■ **ASSIGNMENT**
Only the text of the records, copied exactly, is wanted; no pictures.

■ **DATASET EXTRACT**
──────────────────────────────

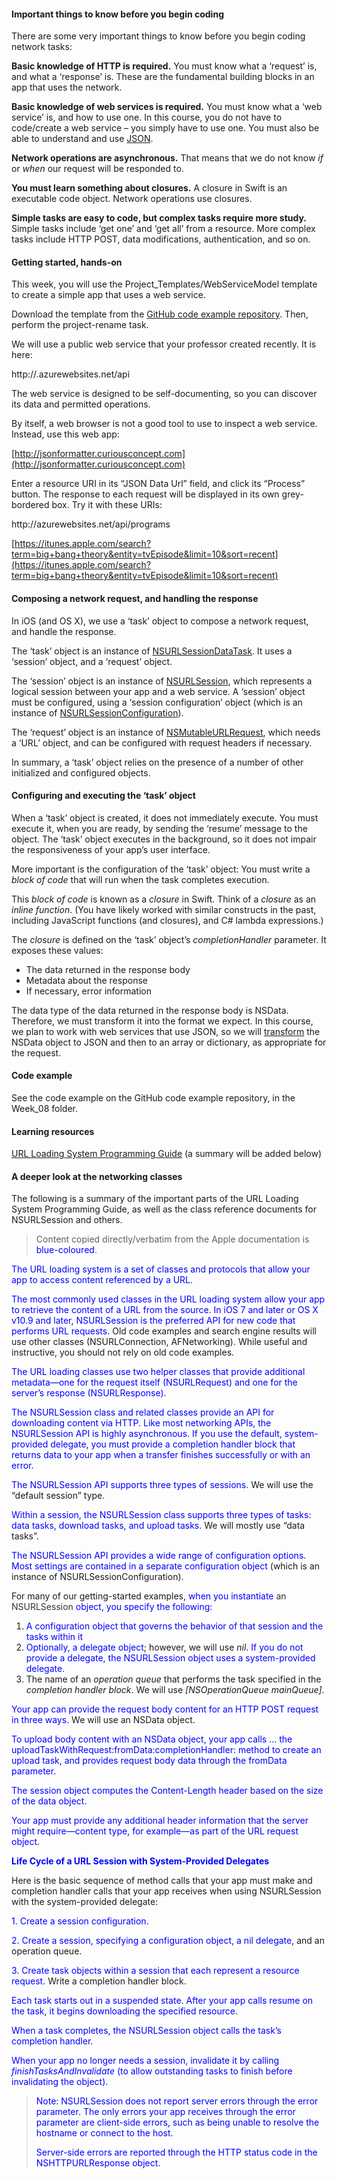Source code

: #### Important things to know before you begin coding

There are some very important things to know before you begin coding network tasks:

**Basic knowledge of HTTP is required.** You must know what a ‘request’ is, and what a ‘response’ is. These are the fundamental building blocks in an app that uses the network.

**Basic knowledge of web services is required.** You must know what a ‘web service’ is, and how to use one. In this course, you do not have to code/create a web service – you simply have to use one. You must also be able to understand and use [JSON](http://json.org).

**Network operations are asynchronous.** That means that we do not know _if_ or _when_ our request will be responded to.

**You must learn something about closures.** A closure in Swift is an executable code object. Network operations use closures.

**Simple tasks are easy to code, but complex tasks require more study.** Simple tasks include ‘get one’ and ‘get all’ from a resource. More complex tasks include HTTP POST, data modifications, authentication, and so on.

#### Getting started, hands-on

This week, you will use the Project_Templates/WebServiceModel template to create a simple app that uses a web service.

Download the template from the [GitHub code example repository](../Project_Templates/WebServiceModel/). Then, perform the project-rename task.

We will use a public web service that your professor created recently. It is here:

http://<fill in>.azurewebsites.net/api

The web service is designed to be self-documenting, so you can discover its data and permitted operations.

By itself, a web browser is not a good tool to use to inspect a web service. Instead, use this web app:

[http://jsonformatter.curiousconcept.com](http://jsonformatter.curiousconcept.com)

Enter a resource URI in its “JSON Data Url” field, and click its “Process” button. The response to each request will be displayed in its own grey-bordered box. Try it with these URIs:

http://<fill in>azurewebsites.net/api/programs

[https://itunes.apple.com/search?term=big+bang+theory&entity=tvEpisode&limit=10&sort=recent](https://itunes.apple.com/search?term=big+bang+theory&entity=tvEpisode&limit=10&sort=recent)


#### Composing a network request, and handling the response

In iOS (and OS X), we use a ‘task’ object to compose a network request, and handle the response.

The ‘task’ object is an instance of [NSURLSessionDataTask](https://developer.apple.com/library/ios/documentation/Foundation/Reference/NSURLSessionDataTask_class/Reference/Reference.html). It uses a ‘session’ object, and a ‘request’ object.

The ‘session’ object is an instance of [NSURLSession](https://developer.apple.com/library/ios/documentation/Foundation/Reference/NSURLSession_class/Introduction/Introduction.html), which represents a logical session between your app and a web service. A ‘session’ object must be configured, using a ‘session configuration’ object (which is an instance of [NSURLSessionConfiguration](https://developer.apple.com/library/ios/documentation/Foundation/Reference/NSURLSessionConfiguration_class/Reference/Reference.html)).

The ‘request’ object is an instance of [NSMutableURLRequest](https://developer.apple.com/library/ios/documentation/cocoa/reference/foundation/Classes/NSMutableURLRequest_Class/Reference/Reference.html), which needs a ‘URL’ object, and can be configured with request headers if necessary.

In summary, a ‘task’ object relies on the presence of a number of other initialized and configured objects.

#### Configuring and executing the ‘task’ object

When a ‘task’ object is created, it does not immediately execute. You must execute it, when you are ready, by sending the ‘resume’ message to the object. The ‘task’ object executes in the background, so it does not impair the responsiveness of your app’s user interface.

More important is the configuration of the ‘task’ object: You must write a _block of code_ that will run when the task completes execution.

This _block of code_ is known as a _closure_ in Swift. Think of a _closure_ as an _inline function_. (You have likely worked with similar constructs in the past, including JavaScript functions (and closures), and C# lambda expressions.)

The _closure_ is defined on the ‘task’ object’s _completionHandler_ parameter. It exposes these values:

*   The data returned in the response body
*   Metadata about the response
*   If necessary, error information

The data type of the data returned in the response body is NSData. Therefore, we must transform it into the format we expect. In this course, we plan to work with web services that use JSON, so we will [transform](https://developer.apple.com/library/mac/documentation/Foundation/Reference/NSJSONSerialization_Class/Reference/Reference.html) the NSData object to JSON and then to an array or dictionary, as appropriate for the request.

#### Code example

See the <fill in> code example on the GitHub code example repository, in the Week_08 folder.

#### Learning resources

[URL Loading System Programming Guide](https://developer.apple.com/library/ios/documentation/Cocoa/Conceptual/URLLoadingSystem/URLLoadingSystem.html) (a summary will be added below)

#### A deeper look at the networking classes

The following is a summary of the important parts of the URL Loading System Programming Guide, as well as the class reference documents for NSURLSession and others.

> Content copied directly/verbatim from the Apple documentation is <span style="color:#0000ff;">blue-coloured</span>.

<span style="color:#0000ff;">The URL loading system is a set of classes and protocols that allow your app to access content referenced by a URL.</span>

<span style="color:#0000ff;">The most commonly used classes in the URL loading system allow your app to retrieve the content of a URL from the source. In iOS 7 and later or OS X v10.9 and later, NSURLSession is the preferred API for new code that performs URL requests.</span> Old code examples and search engine results will use other classes (NSURLConnection, AFNetworking). While useful and instructive, you should not rely on old code examples.

<span style="color:#0000ff;">The URL loading classes use two helper classes that provide additional metadata—one for the request itself (NSURLRequest) and one for the server’s response (NSURLResponse).</span>

<span style="color:#0000ff;">The NSURLSession class and related classes provide an API for downloading content via HTTP. Like most networking APIs, the NSURLSession API is highly asynchronous. If you use the default, system-provided delegate, you must provide a completion handler block that returns data to your app when a transfer finishes successfully or with an error. </span>

<span style="color:#0000ff;">The NSURLSession API supports three types of sessions.</span> We will use the “default session” type.

<span style="color:#0000ff;">Within a session, the NSURLSession class supports three types of tasks: data tasks, download tasks, and upload tasks.</span> We will mostly use “data tasks”.

<span style="color:#0000ff;">The NSURLSession API provides a wide range of configuration options. Most settings are contained in a separate configuration object</span> (which is an instance of NSURLSessionConfiguration).

For many of our getting-started examples, <span style="color:#0000ff;">when you instantiate <span style="color:#333333;">an NSURLSession</span> object, you specify the following: </span>

1.  <span style="color:#0000ff;">A configuration object that governs the behavior of that session and the tasks within it</span>
2.  <span style="color:#0000ff;">Optionally, a delegate object</span>; however, we will use _nil_. <span style="color:#0000ff;">If you do not provide a delegate, the NSURLSession object uses a system-provided delegate. </span>
3.  The name of an _operation queue_ that performs the task specified in the _completion handler block_. We will use _[NSOperationQueue mainQueue]_.

<span style="color:#0000ff;">Your app can provide the request body content for an HTTP POST request in three ways.</span> We will use an NSData object.

<span style="color:#0000ff;">To upload body content with an NSData object, your app calls … the uploadTaskWithRequest:fromData:completionHandler: method to create an upload task, and provides request body data through the fromData parameter.  </span>

<span style="color:#0000ff;">The session object computes the Content-Length header based on the size of the data object.</span>

<span style="color:#0000ff;">Your app must provide any additional header information that the server might require—content type, for example—as part of the URL request object.</span>


<span style="color:#0000ff;">**Life Cycle of a URL Session with System-Provided Delegates**</span>

Here is the basic sequence of method calls that your app must make and completion handler calls that your app receives when using NSURLSession with the system-provided delegate:

<span style="color:#0000ff;">1\. Create a session configuration. </span>

<span style="color:#0000ff;">2\. Create a session, specifying a configuration object, a nil delegate</span>, and an operation queue.

<span style="color:#0000ff;">3\. Create task objects within a session that each represent a resource request.</span> Write a completion handler block.

<span style="color:#0000ff;">Each task starts out in a suspended state. After your app calls resume on the task, it begins downloading the specified resource.</span>

<span style="color:#0000ff;">When a task completes, the NSURLSession object calls the task’s completion handler.</span>

<span style="color:#0000ff;">When your app no longer needs a session, invalidate it by calling _finishTasksAndInvalidate_ (to allow outstanding tasks to finish before invalidating the object).</span>

> <span style="color:#0000ff;">Note: NSURLSession does not report server errors through the error parameter. The only errors your app receives through the error parameter are client-side errors, such as being unable to resolve the hostname or connect to the host. </span>
> 
> <span style="color:#0000ff;">Server-side errors are reported through the HTTP status code in the NSHTTPURLResponse object. </span>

──────────────────────────────

■ **SOLUTION**
Source code

: #### Important things to know before you begin coding

There are some very important things to know before you begin coding network tasks:

**Basic knowledge of HTTP is required.** You must know what a ‘request’ is, and what a ‘response’ is. These are the fundamental building blocks in an app that uses the network.

**Basic knowledge of web services is required.** You must know what a ‘web service’ is, and how to use one. In this course, you do not have to code/create a web service – you simply have to use one. You must also be able to understand and use [JSON](http://json.org).

**Network operations are asynchronous.** That means that we do not know _if_ or _when_ our request will be responded to.

**You must learn something about closures.** A closure in Swift is an executable code object. Network operations use closures.

**Simple tasks are easy to code, but complex tasks require more study.** Simple tasks include ‘get one’ and ‘get all’ from a resource. More complex tasks include HTTP POST, data modifications, authentication, and so on.

#### Getting started, hands-on

This week, you will use the Project_Templates/WebServiceModel template to create a simple app that uses a web service.

Download the template from the [GitHub code example repository](../Project_Templates/WebServiceModel/). Then, perform the project-rename task.

We will use a public web service that your professor created recently. It is here:

http://<fill in>.azurewebsites.net/api

The web service is designed to be self-documenting, so you can discover its data and permitted operations.

By itself, a web browser is not a good tool to use to inspect a web service. Instead, use this web app:

[http://jsonformatter.curiousconcept.com](http://jsonformatter.curiousconcept.com)

Enter a resource URI in its “JSON Data Url” field, and click its “Process” button. The response to each request will be displayed in its own grey-bordered box. Try it with these URIs:

http://<fill in>azurewebsites.net/api/programs

[https://itunes.apple.com/search?term=big+bang+theory&entity=tvEpisode&limit=10&sort=recent](https://itunes.apple.com/search?term=big+bang+theory&entity=tvEpisode&limit=10&sort=recent)


#### Composing a network request, and handling the response

In iOS (and OS X), we use a ‘task’ object to compose a network request, and handle the response.

The ‘task’ object is an instance of [NSURLSessionDataTask](https://developer.apple.com/library/ios/documentation/Foundation/Reference/NSURLSessionDataTask_class/Reference/Reference.html). It uses a ‘session’ object, and a ‘request’ object.

The ‘session’ object is an instance of [NSURLSession](https://developer.apple.com/library/ios/documentation/Foundation/Reference/NSURLSession_class/Introduction/Introduction.html), which represents a logical session between your app and a web service. A ‘session’ object must be configured, using a ‘session configuration’ object (which is an instance of [NSURLSessionConfiguration](https://developer.apple.com/library/ios/documentation/Foundation/Reference/NSURLSessionConfiguration_class/Reference/Reference.html)).

The ‘request’ object is an instance of [NSMutableURLRequest](https://developer.apple.com/library/ios/documentation/cocoa/reference/foundation/Classes/NSMutableURLRequest_Class/Reference/Reference.html), which needs a ‘URL’ object, and can be configured with request headers if necessary.

In summary, a ‘task’ object relies on the presence of a number of other initialized and configured objects.

#### Configuring and executing the ‘task’ object

When a ‘task’ object is created, it does not immediately execute. You must execute it, when you are ready, by sending the ‘resume’ message to the object. The ‘task’ object executes in the background, so it does not impair the responsiveness of your app’s user interface.

More important is the configuration of the ‘task’ object: You must write a _block of code_ that will run when the task completes execution.

This _block of code_ is known as a _closure_ in Swift. Think of a _closure_ as an _inline function_. (You have likely worked with similar constructs in the past, including JavaScript functions (and closures), and C# lambda expressions.)

The _closure_ is defined on the ‘task’ object’s _completionHandler_ parameter. It exposes these values:

*   The data returned in the response body
*   Metadata about the response
*   If necessary, error information

The data type of the data returned in the response body is NSData. Therefore, we must transform it into the format we expect. In this course, we plan to work with web services that use JSON, so we will [transform](https://developer.apple.com/library/mac/documentation/Foundation/Reference/NSJSONSerialization_Class/Reference/Reference.html) the NSData object to JSON and then to an array or dictionary, as appropriate for the request.

#### Code example

See the <fill in> code example on the GitHub code example repository, in the Week_08 folder.

#### Learning resources

[URL Loading System Programming Guide](https://developer.apple.com/library/ios/documentation/Cocoa/Conceptual/URLLoadingSystem/URLLoadingSystem.html) (a summary will be added below)

#### A deeper look at the networking classes

The following is a summary of the important parts of the URL Loading System Programming Guide, as well as the class reference documents for NSURLSession and others.

> Content copied directly/verbatim from the Apple documentation is <span style="color:#0000ff;">blue-coloured</span>.

<span style="color:#0000ff;">The URL loading system is a set of classes and protocols that allow your app to access content referenced by a URL.</span>

<span style="color:#0000ff;">The most commonly used classes in the URL loading system allow your app to retrieve the content of a URL from the source. In iOS 7 and later or OS X v10.9 and later, NSURLSession is the preferred API for new code that performs URL requests.</span> Old code examples and search engine results will use other classes (NSURLConnection, AFNetworking). While useful and instructive, you should not rely on old code examples.

<span style="color:#0000ff;">The URL loading classes use two helper classes that provide additional metadata—one for the request itself (NSURLRequest) and one for the server’s response (NSURLResponse).</span>

<span style="color:#0000ff;">The NSURLSession class and related classes provide an API for downloading content via HTTP. Like most networking APIs, the NSURLSession API is highly asynchronous. If you use the default, system-provided delegate, you must provide a completion handler block that returns data to your app when a transfer finishes successfully or with an error. </span>

<span style="color:#0000ff;">The NSURLSession API supports three types of sessions.</span> We will use the “default session” type.

<span style="color:#0000ff;">Within a session, the NSURLSession class supports three types of tasks: data tasks, download tasks, and upload tasks.</span> We will mostly use “data tasks”.

<span style="color:#0000ff;">The NSURLSession API provides a wide range of configuration options. Most settings are contained in a separate configuration object</span> (which is an instance of NSURLSessionConfiguration).

For many of our getting-started examples, <span style="color:#0000ff;">when you instantiate <span style="color:#333333;">an NSURLSession</span> object, you specify the following: </span>

1.  <span style="color:#0000ff;">A configuration object that governs the behavior of that session and the tasks within it</span>
2.  <span style="color:#0000ff;">Optionally, a delegate object</span>; however, we will use _nil_. <span style="color:#0000ff;">If you do not provide a delegate, the NSURLSession object uses a system-provided delegate. </span>
3.  The name of an _operation queue_ that performs the task specified in the _completion handler block_. We will use _[NSOperationQueue mainQueue]_.

<span style="color:#0000ff;">Your app can provide the request body content for an HTTP POST request in three ways.</span> We will use an NSData object.

<span style="color:#0000ff;">To upload body content with an NSData object, your app calls … the uploadTaskWithRequest:fromData:completionHandler: method to create an upload task, and provides request body data through the fromData parameter.  </span>

<span style="color:#0000ff;">The session object computes the Content-Length header based on the size of the data object.</span>

<span style="color:#0000ff;">Your app must provide any additional header information that the server might require—content type, for example—as part of the URL request object.</span>


<span style="color:#0000ff;">**Life Cycle of a URL Session with System-Provided Delegates**</span>

Here is the basic sequence of method calls that your app must make and completion handler calls that your app receives when using NSURLSession with the system-provided delegate:

<span style="color:#0000ff;">1\. Create a session configuration. </span>

<span style="color:#0000ff;">2\. Create a session, specifying a configuration object, a nil delegate</span>, and an operation queue.

<span style="color:#0000ff;">3\. Create task objects within a session that each represent a resource request.</span> Write a completion handler block.

<span style="color:#0000ff;">Each task starts out in a suspended state. After your app calls resume on the task, it begins downloading the specified resource.</span>

<span style="color:#0000ff;">When a task completes, the NSURLSession object calls the task’s completion handler.</span>

<span style="color:#0000ff;">When your app no longer needs a session, invalidate it by calling _finishTasksAndInvalidate_ (to allow outstanding tasks to finish before invalidating the object).</span>

> <span style="color:#0000ff;">Note: NSURLSession does not report server errors through the error parameter. The only errors your app receives through the error parameter are client-side errors, such as being unable to resolve the hostname or connect to the host. </span>
> 
> <span style="color:#0000ff;">Server-side errors are reported through the HTTP status code in the NSHTTPURLResponse object. </span>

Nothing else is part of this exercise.